Good thing AuroraLabs is working on that problem. Won't be long until their 3D
printers are standard accessories on oil-platforms and deep mines and the ISS,
oh my...

[http://auroralabs3d.com](http://auroralabs3d.com)

------
patrickg_zill
So at Tinkermill.org in Longmont CO, where I am a member, we have 3d printing
machines.

We also have a good machine shop, and some of the members got together and
refurbished an old injection molding machine.

So, we can 3d print a test, then can transform the finished design into
instructions for the CNC machine, to produce a mold which goes into the
injection molding machine.

So far no one has used this to prototype a part that started a business, but
that is a great way to use a 3d printer, as a first run prototype which can
then be used for other manufacturing.

A guy who is designing a game used both the 3d printer and laser cutter to
make his prototype board and pieces.

We also have a few whizzes who have whipped up replacement parts and e.g. hose
adapters for the dust collector in the woodshop.

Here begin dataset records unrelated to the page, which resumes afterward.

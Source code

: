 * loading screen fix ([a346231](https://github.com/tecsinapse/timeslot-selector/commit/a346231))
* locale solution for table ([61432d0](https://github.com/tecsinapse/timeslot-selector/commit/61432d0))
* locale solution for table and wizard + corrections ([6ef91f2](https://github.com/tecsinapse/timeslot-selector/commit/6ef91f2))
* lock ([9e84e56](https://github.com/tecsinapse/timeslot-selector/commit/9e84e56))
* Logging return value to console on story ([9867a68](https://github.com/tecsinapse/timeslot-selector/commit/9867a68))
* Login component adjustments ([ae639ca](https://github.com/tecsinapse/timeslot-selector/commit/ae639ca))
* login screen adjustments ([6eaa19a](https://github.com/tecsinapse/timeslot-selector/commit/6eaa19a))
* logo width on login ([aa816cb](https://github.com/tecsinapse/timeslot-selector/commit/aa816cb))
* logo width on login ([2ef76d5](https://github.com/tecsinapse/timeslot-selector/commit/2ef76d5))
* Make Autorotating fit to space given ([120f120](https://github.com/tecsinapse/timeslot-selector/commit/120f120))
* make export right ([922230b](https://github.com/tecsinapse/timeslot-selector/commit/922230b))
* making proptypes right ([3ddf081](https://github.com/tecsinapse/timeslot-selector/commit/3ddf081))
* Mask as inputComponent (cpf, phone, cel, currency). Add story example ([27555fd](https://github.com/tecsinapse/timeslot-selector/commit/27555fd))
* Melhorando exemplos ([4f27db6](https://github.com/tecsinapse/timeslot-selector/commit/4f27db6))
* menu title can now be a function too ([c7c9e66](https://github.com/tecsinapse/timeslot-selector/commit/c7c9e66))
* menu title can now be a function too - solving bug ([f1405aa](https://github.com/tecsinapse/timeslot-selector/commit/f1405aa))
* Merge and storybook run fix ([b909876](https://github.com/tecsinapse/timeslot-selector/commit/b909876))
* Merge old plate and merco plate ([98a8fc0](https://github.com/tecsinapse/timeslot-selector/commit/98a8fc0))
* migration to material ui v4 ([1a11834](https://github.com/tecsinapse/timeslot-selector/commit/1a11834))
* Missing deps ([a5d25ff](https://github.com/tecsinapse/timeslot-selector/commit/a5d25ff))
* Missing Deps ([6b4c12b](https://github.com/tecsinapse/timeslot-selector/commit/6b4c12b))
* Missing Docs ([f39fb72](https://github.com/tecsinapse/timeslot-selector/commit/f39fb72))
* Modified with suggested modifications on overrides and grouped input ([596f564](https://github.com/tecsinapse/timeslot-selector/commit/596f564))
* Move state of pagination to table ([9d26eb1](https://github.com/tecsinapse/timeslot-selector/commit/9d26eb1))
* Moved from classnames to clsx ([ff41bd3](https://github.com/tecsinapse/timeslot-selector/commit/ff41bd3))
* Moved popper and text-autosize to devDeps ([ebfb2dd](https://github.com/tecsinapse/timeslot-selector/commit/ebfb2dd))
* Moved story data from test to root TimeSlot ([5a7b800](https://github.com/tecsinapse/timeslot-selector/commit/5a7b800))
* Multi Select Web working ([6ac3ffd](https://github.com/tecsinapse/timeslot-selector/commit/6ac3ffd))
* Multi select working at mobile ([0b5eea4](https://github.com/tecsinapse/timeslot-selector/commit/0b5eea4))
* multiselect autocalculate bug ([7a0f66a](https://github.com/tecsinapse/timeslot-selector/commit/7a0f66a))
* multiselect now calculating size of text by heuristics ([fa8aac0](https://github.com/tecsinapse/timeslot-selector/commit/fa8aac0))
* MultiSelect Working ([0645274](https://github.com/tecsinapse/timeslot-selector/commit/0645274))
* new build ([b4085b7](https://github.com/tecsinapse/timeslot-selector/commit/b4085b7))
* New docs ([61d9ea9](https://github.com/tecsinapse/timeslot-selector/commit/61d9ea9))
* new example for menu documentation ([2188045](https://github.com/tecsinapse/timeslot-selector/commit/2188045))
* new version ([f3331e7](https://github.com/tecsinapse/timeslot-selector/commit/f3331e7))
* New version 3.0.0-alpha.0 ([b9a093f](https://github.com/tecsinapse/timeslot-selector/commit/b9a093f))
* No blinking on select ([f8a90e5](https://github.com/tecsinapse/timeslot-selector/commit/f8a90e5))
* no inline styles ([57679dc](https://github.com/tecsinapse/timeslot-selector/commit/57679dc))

Overall 3d printing is like the early days of the commercial Internet: people
intuitively knew it was changing things, but had only scattered anecdotes as
proof.

------
personjerry
I think that we hackers tend to focus on tech-oriented looks at why things
succeed or fail. I propose another idea: that we need education of 3D modeling
in schools, at a basic level, in order to encourage more people to understand
the possibilities.

In middle school we'd learn various things about art, art history, art
techniques, and while they weren't comprehensive, they provided a basic level
of appreciation for art. As an example, if I hadn't learned about techniques
like shading or perspective drawing, I would've thought that they were
impossible for a layman like me to attempt.

For most people (and by "most people" I mean anecdotally most people I know),
3d modeling and 3d printing seems to be at this unapproachable level of
complexity. If we can show kids the simpler side of 3d modeling, there would
be a much greater consumer interest in 3d printing.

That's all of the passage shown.